[Collected data entries]
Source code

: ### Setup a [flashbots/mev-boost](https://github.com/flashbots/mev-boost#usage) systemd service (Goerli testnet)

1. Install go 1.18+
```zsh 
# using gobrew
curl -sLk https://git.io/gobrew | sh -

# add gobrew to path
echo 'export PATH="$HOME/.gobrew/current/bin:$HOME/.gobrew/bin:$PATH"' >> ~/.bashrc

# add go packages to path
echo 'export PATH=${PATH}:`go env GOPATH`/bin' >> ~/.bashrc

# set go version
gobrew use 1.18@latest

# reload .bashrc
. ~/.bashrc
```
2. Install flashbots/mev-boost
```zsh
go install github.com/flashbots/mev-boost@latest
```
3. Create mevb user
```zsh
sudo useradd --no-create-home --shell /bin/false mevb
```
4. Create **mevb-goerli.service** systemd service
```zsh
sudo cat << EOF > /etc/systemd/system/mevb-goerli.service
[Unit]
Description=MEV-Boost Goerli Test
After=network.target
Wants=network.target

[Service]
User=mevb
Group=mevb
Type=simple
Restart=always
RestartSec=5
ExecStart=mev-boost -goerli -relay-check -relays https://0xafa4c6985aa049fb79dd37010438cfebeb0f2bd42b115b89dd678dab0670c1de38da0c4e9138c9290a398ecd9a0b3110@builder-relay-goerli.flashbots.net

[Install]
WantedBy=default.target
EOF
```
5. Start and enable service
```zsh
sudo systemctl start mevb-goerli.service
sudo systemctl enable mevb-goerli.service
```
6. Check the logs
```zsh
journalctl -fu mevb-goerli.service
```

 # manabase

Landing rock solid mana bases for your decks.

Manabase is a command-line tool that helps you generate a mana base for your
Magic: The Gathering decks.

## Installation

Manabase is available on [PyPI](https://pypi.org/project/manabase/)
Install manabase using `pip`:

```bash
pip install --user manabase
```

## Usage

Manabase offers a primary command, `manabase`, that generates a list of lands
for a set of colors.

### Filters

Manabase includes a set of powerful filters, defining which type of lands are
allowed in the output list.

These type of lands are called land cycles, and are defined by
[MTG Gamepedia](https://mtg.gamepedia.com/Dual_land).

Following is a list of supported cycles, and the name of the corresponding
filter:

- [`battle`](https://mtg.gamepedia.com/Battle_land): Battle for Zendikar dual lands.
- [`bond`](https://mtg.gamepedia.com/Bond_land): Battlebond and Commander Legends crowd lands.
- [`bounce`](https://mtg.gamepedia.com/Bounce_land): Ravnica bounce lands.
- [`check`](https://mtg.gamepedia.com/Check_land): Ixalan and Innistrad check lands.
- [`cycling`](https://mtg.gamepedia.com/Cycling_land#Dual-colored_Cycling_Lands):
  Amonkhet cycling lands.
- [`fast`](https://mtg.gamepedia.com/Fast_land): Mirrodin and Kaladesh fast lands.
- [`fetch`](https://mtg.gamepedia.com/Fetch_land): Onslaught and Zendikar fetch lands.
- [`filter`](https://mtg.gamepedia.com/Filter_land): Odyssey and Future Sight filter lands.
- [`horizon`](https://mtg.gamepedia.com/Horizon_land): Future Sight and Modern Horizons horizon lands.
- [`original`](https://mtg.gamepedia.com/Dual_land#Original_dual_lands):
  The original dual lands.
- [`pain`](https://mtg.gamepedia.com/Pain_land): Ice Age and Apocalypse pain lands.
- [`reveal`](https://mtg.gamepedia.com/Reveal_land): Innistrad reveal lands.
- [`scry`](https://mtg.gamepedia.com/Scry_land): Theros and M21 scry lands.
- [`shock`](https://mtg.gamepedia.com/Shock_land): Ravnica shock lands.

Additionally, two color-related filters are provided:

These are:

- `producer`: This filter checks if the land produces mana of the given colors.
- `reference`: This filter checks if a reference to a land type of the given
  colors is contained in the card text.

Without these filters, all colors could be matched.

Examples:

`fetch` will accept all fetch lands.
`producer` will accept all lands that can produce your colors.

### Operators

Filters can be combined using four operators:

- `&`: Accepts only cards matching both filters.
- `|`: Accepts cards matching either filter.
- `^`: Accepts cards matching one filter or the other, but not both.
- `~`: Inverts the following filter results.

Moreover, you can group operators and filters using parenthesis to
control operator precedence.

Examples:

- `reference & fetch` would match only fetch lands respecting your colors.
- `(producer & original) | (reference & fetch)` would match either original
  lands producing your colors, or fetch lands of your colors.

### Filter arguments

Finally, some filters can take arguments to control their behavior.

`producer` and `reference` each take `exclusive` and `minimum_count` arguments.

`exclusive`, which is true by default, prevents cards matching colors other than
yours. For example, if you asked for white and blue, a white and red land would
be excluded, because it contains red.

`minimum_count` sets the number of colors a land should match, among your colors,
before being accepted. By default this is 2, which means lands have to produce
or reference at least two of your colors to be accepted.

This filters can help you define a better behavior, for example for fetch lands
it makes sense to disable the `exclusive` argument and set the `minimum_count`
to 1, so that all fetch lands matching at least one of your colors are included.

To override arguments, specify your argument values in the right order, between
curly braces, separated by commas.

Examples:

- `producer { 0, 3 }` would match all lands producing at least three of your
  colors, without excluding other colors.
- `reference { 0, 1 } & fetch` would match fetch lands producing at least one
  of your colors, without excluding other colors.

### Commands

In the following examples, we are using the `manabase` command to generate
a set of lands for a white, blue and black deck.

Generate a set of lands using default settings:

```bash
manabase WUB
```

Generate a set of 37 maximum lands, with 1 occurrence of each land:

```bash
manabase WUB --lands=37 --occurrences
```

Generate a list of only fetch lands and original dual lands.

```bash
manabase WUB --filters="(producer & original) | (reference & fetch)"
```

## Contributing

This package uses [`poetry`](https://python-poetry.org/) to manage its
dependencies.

__DIRECTIONS__: Report, for the data above, every line in which the string "cycles" appears.

__RESULT OF THIS TASK__:
These type of lands are called land cycles, and are defined by
Following is a list of supported cycles, and the name of the corresponding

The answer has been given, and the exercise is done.